*Collected data:*
[Start of Attachment]
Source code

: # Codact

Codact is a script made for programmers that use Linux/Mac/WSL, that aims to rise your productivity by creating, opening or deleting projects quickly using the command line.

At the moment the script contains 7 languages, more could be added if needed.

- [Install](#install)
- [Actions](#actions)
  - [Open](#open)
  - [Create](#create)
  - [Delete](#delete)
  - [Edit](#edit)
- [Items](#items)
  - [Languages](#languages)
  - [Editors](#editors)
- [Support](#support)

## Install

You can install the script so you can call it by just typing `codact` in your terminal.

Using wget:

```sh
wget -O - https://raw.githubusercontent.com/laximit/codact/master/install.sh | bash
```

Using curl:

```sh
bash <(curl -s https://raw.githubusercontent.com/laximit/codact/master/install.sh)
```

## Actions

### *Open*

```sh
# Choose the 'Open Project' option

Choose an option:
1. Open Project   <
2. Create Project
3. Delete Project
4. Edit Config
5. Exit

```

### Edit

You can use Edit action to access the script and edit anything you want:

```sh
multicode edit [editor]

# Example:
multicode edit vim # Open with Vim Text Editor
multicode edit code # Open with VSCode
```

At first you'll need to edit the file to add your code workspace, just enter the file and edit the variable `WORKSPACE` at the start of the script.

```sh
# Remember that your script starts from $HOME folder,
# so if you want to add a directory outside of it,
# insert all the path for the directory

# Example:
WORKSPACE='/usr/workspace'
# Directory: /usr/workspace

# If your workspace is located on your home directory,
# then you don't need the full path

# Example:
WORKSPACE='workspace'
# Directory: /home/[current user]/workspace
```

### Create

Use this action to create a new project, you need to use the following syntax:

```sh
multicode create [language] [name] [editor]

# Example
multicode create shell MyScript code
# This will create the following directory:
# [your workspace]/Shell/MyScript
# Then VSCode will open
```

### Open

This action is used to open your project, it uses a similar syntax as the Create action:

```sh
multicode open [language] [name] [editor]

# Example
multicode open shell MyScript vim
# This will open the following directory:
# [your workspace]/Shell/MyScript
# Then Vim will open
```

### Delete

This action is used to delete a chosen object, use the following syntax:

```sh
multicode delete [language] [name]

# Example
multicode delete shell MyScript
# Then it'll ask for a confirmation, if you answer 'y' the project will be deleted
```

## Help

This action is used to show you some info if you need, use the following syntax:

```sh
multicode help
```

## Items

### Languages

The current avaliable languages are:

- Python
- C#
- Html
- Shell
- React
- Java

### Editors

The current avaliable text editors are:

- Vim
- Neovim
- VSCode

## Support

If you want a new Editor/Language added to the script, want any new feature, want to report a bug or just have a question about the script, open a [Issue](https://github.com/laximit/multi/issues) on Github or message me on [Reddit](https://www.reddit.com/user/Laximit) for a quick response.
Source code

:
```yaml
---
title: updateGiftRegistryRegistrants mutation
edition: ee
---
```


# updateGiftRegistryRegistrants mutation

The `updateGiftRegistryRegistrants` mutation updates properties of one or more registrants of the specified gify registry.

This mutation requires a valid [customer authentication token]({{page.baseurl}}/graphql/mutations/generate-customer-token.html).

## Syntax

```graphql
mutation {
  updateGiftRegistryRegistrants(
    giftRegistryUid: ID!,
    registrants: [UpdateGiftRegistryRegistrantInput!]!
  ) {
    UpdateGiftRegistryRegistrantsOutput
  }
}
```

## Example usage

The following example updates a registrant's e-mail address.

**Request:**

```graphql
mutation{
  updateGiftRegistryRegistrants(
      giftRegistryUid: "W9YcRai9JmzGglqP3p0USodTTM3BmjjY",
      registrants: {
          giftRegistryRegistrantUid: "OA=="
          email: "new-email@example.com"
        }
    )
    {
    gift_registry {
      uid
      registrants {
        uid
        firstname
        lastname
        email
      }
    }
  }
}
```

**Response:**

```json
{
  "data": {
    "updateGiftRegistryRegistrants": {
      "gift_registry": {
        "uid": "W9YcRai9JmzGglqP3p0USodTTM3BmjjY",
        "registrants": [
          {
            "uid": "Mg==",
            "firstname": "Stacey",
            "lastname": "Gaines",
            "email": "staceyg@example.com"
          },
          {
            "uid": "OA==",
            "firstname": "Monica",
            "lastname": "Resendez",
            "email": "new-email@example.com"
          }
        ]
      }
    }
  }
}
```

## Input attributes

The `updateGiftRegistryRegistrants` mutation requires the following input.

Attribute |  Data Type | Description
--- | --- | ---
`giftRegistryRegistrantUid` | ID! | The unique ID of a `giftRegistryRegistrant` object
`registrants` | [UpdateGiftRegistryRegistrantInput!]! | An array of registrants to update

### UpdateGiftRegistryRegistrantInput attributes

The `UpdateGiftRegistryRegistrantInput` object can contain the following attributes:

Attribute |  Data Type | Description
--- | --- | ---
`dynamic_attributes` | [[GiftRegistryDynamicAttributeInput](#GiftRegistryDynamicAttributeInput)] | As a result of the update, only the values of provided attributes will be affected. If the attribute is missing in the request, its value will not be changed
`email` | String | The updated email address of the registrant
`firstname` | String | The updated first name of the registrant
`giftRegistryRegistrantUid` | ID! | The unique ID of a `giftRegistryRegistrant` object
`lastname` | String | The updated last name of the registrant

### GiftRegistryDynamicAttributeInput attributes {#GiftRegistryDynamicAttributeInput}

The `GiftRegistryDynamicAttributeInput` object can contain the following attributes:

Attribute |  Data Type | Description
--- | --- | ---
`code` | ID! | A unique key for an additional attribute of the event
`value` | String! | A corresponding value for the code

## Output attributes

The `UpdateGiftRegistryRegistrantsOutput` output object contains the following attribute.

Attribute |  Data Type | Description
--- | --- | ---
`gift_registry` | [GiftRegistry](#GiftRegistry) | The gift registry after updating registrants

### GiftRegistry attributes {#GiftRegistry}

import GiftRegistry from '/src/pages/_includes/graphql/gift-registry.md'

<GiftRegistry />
[End of Attachment]
*Activity:* Only lines that contain the string "from" count; pick each one out of the records and copy it.

*Task output:*
# Remember that your script starts from $HOME folder,
import GiftRegistry from '/src/pages/_includes/graphql/gift-registry.md'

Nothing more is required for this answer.